Plain-text document sources:
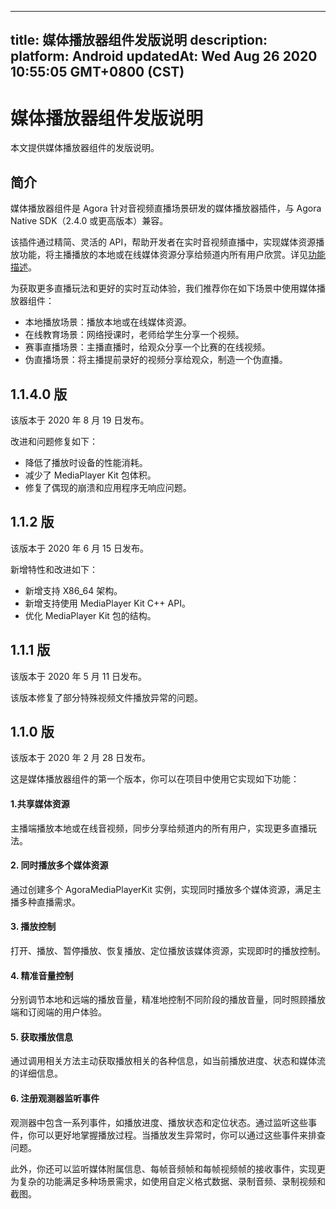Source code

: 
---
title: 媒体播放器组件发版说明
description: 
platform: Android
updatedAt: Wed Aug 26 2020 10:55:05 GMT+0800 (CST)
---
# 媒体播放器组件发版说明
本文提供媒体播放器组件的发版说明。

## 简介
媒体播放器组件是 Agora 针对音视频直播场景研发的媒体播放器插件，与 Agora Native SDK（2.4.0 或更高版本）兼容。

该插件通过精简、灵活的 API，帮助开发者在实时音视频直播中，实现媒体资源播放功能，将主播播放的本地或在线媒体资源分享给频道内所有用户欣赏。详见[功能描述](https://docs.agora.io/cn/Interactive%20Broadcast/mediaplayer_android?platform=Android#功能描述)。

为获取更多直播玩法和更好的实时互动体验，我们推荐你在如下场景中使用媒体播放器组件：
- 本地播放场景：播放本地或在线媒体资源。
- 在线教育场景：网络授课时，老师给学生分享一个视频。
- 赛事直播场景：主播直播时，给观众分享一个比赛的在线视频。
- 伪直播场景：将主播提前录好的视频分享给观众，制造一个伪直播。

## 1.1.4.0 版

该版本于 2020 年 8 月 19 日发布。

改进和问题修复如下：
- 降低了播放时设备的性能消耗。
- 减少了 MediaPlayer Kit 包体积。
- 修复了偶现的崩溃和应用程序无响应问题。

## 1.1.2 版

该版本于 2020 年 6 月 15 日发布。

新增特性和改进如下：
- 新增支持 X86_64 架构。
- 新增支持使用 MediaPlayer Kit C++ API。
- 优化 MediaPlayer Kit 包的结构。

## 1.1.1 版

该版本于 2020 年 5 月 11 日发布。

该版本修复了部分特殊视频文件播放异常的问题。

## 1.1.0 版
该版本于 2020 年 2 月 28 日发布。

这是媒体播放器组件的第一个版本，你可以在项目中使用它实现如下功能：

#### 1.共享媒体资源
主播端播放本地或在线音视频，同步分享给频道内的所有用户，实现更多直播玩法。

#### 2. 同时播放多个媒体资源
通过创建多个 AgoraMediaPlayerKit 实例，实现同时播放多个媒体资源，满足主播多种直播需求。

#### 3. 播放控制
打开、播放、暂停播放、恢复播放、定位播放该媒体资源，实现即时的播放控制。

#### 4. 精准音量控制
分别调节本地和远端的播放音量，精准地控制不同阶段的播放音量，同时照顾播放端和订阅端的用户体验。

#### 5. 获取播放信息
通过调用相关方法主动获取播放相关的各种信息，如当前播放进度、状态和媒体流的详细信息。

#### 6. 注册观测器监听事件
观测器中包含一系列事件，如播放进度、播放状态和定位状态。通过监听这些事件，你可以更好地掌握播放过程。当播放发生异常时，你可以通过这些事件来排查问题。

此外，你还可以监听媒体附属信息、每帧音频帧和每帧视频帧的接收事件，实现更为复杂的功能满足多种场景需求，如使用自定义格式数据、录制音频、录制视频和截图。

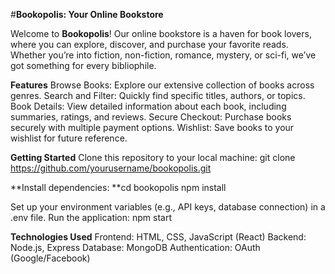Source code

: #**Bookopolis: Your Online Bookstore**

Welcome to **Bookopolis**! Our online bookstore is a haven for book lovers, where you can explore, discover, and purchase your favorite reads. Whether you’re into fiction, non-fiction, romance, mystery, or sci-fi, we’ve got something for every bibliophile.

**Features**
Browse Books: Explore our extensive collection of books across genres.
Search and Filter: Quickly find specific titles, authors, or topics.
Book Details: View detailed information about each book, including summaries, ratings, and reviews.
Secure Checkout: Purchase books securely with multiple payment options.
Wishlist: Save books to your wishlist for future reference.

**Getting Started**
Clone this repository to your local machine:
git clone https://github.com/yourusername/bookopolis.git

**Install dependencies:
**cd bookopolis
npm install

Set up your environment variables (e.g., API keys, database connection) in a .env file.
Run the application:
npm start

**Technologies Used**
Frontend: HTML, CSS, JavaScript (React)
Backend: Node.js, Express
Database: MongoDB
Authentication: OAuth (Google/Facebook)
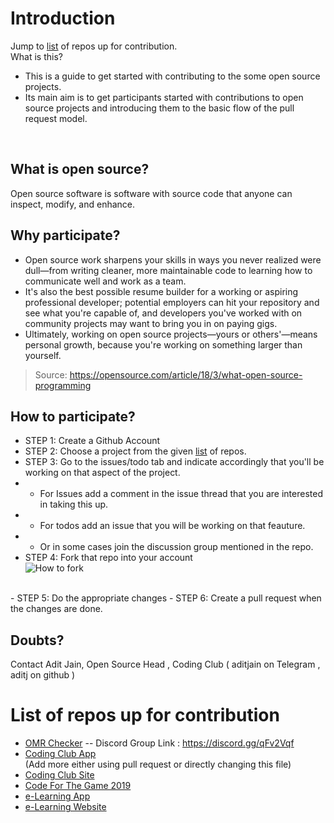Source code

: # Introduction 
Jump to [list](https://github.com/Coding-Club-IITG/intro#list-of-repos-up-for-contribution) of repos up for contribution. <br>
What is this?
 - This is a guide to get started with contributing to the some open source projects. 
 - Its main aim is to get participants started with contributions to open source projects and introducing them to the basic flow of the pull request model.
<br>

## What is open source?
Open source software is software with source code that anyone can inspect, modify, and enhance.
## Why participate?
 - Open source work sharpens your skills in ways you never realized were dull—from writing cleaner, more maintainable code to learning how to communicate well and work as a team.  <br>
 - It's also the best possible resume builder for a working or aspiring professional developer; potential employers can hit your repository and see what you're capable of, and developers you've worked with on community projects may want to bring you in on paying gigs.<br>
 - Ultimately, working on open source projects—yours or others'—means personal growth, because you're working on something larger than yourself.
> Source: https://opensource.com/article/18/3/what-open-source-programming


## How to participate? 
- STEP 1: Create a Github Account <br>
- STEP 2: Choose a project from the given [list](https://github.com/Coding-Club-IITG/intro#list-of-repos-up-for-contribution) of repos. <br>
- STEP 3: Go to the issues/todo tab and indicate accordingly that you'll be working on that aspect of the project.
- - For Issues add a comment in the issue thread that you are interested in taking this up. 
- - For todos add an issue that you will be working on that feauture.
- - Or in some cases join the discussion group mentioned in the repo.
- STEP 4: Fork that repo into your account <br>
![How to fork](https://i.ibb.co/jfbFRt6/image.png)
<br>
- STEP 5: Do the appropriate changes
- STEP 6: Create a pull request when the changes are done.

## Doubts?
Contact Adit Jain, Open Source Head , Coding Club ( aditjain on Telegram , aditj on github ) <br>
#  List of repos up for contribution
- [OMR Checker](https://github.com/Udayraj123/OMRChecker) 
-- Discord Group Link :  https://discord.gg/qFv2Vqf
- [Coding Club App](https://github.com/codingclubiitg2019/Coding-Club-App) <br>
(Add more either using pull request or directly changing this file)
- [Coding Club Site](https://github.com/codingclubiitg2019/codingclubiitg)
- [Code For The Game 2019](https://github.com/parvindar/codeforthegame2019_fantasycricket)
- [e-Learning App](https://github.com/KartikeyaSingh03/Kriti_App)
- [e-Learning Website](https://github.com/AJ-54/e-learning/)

Problem: In the records above, find the line with "- 本地播放场景：播放本地或在线媒体资源。" and the line with "Your Online Bookstore**". Write out exactly those lines and every one between, with no pictures and no other lines.

The completed task:
- 本地播放场景：播放本地或在线媒体资源。
- 在线教育场景：网络授课时，老师给学生分享一个视频。
- 赛事直播场景：主播直播时，给观众分享一个比赛的在线视频。
- 伪直播场景：将主播提前录好的视频分享给观众，制造一个伪直播。

## 1.1.4.0 版

该版本于 2020 年 8 月 19 日发布。

改进和问题修复如下：
- 降低了播放时设备的性能消耗。
- 减少了 MediaPlayer Kit 包体积。
- 修复了偶现的崩溃和应用程序无响应问题。

## 1.1.2 版

该版本于 2020 年 6 月 15 日发布。

新增特性和改进如下：
- 新增支持 X86_64 架构。
- 新增支持使用 MediaPlayer Kit C++ API。
- 优化 MediaPlayer Kit 包的结构。

## 1.1.1 版

该版本于 2020 年 5 月 11 日发布。

该版本修复了部分特殊视频文件播放异常的问题。

## 1.1.0 版
该版本于 2020 年 2 月 28 日发布。

这是媒体播放器组件的第一个版本，你可以在项目中使用它实现如下功能：

#### 1.共享媒体资源
主播端播放本地或在线音视频，同步分享给频道内的所有用户，实现更多直播玩法。

#### 2. 同时播放多个媒体资源
通过创建多个 AgoraMediaPlayerKit 实例，实现同时播放多个媒体资源，满足主播多种直播需求。

#### 3. 播放控制
打开、播放、暂停播放、恢复播放、定位播放该媒体资源，实现即时的播放控制。

#### 4. 精准音量控制
分别调节本地和远端的播放音量，精准地控制不同阶段的播放音量，同时照顾播放端和订阅端的用户体验。

#### 5. 获取播放信息
通过调用相关方法主动获取播放相关的各种信息，如当前播放进度、状态和媒体流的详细信息。

#### 6. 注册观测器监听事件
观测器中包含一系列事件，如播放进度、播放状态和定位状态。通过监听这些事件，你可以更好地掌握播放过程。当播放发生异常时，你可以通过这些事件来排查问题。

此外，你还可以监听媒体附属信息、每帧音频帧和每帧视频帧的接收事件，实现更为复杂的功能满足多种场景需求，如使用自定义格式数据、录制音频、录制视频和截图。

Source code

: #**Bookopolis: Your Online Bookstore**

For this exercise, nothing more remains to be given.